• **REQUIRED ACTION**:
Note each line of the listing that contains the string "negative", and copy it.
START ENTRIES SHOWN
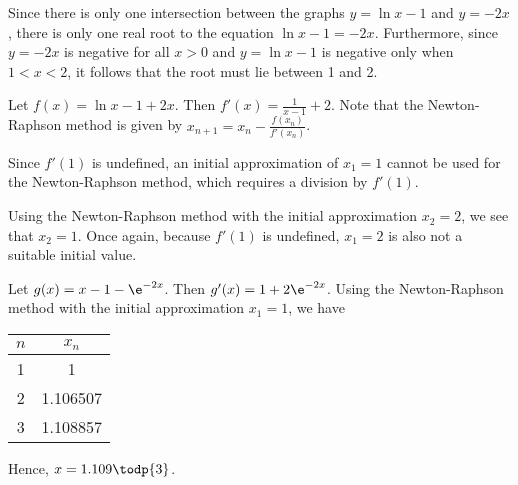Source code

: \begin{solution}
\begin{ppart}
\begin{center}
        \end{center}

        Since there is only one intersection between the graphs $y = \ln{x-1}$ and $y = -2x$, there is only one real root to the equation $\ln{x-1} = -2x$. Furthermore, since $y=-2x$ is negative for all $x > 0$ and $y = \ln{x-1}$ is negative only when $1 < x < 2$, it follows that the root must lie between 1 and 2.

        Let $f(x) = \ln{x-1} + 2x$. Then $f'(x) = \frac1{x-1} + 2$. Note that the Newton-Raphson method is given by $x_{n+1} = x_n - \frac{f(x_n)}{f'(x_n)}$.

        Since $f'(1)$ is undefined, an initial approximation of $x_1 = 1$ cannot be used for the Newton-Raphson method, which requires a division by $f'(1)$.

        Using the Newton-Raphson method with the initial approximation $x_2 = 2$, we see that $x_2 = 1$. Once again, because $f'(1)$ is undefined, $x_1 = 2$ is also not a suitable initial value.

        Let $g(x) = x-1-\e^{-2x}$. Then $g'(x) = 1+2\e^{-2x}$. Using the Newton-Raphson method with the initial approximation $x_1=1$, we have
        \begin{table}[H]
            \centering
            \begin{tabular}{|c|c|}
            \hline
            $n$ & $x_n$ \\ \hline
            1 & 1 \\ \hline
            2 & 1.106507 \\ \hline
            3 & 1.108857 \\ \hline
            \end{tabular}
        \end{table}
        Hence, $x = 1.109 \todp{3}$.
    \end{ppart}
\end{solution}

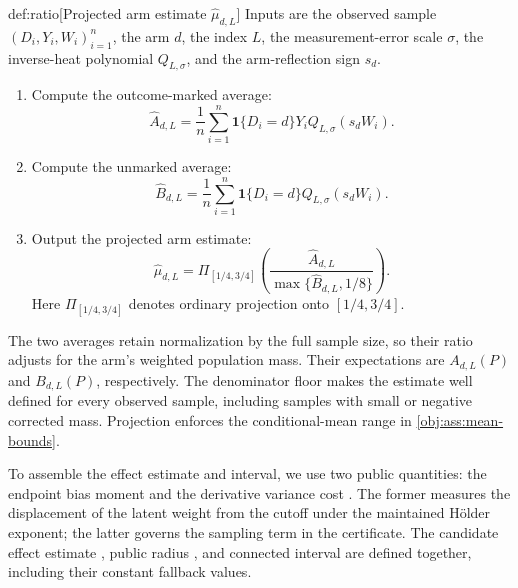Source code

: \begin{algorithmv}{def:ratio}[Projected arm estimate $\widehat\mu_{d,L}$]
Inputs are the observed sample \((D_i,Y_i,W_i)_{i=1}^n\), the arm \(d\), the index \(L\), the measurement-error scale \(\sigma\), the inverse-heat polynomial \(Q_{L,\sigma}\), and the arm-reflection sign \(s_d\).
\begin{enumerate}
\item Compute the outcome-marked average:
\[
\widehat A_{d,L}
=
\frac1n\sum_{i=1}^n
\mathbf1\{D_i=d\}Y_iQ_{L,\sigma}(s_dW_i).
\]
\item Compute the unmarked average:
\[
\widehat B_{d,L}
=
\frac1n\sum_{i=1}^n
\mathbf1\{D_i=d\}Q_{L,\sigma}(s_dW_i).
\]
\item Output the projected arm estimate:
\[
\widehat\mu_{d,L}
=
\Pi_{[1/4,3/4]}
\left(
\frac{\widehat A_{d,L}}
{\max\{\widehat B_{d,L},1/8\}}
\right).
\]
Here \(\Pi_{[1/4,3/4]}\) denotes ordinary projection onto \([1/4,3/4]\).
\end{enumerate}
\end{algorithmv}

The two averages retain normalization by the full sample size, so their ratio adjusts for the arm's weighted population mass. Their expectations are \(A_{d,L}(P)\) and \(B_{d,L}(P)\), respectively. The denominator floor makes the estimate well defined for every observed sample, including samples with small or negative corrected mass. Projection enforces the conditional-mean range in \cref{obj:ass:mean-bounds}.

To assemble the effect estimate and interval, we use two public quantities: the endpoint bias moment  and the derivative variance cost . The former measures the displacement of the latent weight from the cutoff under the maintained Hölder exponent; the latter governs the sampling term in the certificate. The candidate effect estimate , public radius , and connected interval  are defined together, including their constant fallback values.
END ENTRIES SHOWN
• **EXERCISE ANSWER**:
        Since there is only one intersection between the graphs $y = \ln{x-1}$ and $y = -2x$, there is only one real root to the equation $\ln{x-1} = -2x$. Furthermore, since $y=-2x$ is negative for all $x > 0$ and $y = \ln{x-1}$ is negative only when $1 < x < 2$, it follows that the root must lie between 1 and 2.
The two averages retain normalization by the full sample size, so their ratio adjusts for the arm's weighted population mass. Their expectations are \(A_{d,L}(P)\) and \(B_{d,L}(P)\), respectively. The denominator floor makes the estimate well defined for every observed sample, including samples with small or negative corrected mass. Projection enforces the conditional-mean range in \cref{obj:ass:mean-bounds}.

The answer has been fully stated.